WORK INSTRUCTION:
Take the entries below and print only the lines from the one with "## Total Probability Theorem" through the one with "## Limitations of Gaussians in the Real World", exactly as they stand, both ends included.

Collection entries
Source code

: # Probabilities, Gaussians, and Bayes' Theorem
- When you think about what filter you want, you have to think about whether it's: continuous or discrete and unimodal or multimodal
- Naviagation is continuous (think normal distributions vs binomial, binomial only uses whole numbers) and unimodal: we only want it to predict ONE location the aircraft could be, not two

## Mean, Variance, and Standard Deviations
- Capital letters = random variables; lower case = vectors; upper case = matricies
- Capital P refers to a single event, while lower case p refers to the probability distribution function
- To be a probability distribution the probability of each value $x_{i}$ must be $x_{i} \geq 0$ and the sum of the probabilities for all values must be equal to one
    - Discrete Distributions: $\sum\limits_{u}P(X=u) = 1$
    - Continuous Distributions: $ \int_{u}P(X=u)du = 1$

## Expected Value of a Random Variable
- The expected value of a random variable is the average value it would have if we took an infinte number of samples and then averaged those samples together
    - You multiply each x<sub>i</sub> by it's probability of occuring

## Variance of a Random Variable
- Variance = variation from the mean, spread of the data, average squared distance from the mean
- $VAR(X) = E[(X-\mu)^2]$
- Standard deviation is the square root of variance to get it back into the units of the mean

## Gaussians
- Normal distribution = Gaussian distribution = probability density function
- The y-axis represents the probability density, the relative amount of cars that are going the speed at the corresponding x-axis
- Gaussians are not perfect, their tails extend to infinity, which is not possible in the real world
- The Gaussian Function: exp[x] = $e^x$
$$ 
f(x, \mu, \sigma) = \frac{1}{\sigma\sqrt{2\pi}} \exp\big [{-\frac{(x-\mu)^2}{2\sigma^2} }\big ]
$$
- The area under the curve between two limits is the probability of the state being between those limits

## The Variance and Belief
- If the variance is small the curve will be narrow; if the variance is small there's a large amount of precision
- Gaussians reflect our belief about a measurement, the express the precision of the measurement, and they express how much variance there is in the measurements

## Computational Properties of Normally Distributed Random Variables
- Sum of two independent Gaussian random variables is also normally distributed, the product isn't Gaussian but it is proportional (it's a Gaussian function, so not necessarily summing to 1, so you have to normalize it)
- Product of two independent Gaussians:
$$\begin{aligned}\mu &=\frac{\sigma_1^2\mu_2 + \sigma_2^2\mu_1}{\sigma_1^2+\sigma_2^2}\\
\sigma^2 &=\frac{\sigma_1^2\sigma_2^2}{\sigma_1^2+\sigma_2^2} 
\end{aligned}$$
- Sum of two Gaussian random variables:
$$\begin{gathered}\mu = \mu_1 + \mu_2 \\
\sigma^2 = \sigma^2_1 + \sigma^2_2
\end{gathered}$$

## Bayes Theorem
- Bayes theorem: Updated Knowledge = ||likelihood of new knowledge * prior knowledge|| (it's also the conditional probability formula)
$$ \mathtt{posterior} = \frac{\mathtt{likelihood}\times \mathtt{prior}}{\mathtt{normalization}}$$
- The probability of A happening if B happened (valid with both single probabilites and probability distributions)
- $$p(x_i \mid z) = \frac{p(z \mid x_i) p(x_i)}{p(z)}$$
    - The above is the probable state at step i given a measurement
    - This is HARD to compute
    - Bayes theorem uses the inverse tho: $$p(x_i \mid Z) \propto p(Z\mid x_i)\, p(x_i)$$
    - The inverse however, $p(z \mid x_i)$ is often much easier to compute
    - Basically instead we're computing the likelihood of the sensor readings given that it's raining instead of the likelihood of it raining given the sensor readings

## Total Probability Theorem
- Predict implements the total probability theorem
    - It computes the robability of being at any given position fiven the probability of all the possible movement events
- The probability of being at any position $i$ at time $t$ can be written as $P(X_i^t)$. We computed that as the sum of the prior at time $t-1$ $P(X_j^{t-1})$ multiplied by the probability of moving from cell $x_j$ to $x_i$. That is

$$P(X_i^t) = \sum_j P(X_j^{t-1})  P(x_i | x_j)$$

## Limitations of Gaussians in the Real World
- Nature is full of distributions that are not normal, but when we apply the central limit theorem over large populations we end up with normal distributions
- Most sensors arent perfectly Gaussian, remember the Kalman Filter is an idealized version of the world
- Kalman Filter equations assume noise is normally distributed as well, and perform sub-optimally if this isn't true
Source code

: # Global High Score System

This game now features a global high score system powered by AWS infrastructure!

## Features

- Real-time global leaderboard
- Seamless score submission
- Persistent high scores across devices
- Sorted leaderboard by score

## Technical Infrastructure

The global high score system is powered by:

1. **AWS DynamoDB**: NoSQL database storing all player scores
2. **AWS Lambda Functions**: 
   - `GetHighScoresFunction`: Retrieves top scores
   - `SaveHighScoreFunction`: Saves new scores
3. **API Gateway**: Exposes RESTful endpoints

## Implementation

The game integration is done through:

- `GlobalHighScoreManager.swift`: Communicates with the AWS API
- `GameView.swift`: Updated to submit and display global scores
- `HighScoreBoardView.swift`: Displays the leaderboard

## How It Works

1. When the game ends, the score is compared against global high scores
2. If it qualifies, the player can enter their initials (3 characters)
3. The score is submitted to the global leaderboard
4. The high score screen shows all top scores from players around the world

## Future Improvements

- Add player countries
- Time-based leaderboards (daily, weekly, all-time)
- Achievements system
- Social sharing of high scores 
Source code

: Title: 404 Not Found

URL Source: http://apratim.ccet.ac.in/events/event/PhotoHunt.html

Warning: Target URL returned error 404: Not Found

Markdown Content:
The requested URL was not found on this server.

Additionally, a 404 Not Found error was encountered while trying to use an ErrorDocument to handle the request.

RESPONSE BELOW:
## Total Probability Theorem
- Predict implements the total probability theorem
    - It computes the robability of being at any given position fiven the probability of all the possible movement events
- The probability of being at any position $i$ at time $t$ can be written as $P(X_i^t)$. We computed that as the sum of the prior at time $t-1$ $P(X_j^{t-1})$ multiplied by the probability of moving from cell $x_j$ to $x_i$. That is

$$P(X_i^t) = \sum_j P(X_j^{t-1})  P(x_i | x_j)$$

## Limitations of Gaussians in the Real World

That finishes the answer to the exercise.